▸ Directions
Where does the string "thiết" occur in the entries below? Copy every line where it does.

▸ Dataset content
====
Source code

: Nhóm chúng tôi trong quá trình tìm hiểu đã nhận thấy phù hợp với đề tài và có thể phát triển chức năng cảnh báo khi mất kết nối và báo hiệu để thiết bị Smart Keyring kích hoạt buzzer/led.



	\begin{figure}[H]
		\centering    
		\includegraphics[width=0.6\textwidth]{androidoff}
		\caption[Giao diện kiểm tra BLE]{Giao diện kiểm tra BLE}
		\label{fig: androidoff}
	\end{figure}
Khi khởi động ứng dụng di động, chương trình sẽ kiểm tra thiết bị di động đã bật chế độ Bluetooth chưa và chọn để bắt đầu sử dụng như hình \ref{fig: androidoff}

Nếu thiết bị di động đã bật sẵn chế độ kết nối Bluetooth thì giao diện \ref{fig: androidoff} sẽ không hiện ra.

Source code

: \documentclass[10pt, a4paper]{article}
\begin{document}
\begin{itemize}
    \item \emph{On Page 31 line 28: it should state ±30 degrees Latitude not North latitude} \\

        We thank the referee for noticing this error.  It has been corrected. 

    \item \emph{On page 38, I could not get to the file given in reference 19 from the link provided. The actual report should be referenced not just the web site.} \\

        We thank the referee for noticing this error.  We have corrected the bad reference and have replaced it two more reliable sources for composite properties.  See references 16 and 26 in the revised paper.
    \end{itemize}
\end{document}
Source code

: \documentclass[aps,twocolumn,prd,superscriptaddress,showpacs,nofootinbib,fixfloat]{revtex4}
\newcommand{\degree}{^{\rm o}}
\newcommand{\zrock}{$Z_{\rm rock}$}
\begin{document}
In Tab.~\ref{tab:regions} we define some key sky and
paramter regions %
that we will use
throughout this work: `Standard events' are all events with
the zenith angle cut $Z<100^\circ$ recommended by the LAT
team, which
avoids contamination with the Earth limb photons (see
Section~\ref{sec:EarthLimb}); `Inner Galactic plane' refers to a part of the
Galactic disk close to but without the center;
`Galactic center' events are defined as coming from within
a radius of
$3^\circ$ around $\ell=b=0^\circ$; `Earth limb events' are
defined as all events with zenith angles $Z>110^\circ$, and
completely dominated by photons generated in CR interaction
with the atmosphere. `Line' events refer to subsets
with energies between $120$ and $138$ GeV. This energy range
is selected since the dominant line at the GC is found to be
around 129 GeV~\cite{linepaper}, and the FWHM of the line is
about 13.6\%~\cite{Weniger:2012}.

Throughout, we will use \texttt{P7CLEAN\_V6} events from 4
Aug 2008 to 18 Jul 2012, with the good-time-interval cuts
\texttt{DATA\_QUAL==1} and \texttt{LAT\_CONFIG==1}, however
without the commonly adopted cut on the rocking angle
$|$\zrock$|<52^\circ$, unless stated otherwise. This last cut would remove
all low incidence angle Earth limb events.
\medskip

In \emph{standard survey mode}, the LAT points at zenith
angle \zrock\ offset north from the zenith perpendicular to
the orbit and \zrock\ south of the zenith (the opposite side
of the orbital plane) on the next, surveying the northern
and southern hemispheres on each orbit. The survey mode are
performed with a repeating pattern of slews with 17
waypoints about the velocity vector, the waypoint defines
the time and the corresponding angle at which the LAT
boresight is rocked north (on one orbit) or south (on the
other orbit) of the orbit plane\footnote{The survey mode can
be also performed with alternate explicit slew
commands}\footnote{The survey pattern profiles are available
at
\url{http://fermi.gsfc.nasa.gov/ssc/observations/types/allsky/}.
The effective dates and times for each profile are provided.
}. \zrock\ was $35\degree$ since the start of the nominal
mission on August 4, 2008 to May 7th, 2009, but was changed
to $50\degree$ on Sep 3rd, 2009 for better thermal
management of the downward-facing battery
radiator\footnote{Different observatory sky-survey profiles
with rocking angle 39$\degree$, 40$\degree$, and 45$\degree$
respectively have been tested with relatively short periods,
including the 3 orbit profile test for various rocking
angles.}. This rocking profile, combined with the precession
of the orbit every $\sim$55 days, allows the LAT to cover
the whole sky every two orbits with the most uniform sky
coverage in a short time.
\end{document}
====
▸ Output below
: Nhóm chúng tôi trong quá trình tìm hiểu đã nhận thấy phù hợp với đề tài và có thể phát triển chức năng cảnh báo khi mất kết nối và báo hiệu để thiết bị Smart Keyring kích hoạt buzzer/led.
Khi khởi động ứng dụng di động, chương trình sẽ kiểm tra thiết bị di động đã bật chế độ Bluetooth chưa và chọn để bắt đầu sử dụng như hình \ref{fig: androidoff}
Nếu thiết bị di động đã bật sẵn chế độ kết nối Bluetooth thì giao diện \ref{fig: androidoff} sẽ không hiện ra.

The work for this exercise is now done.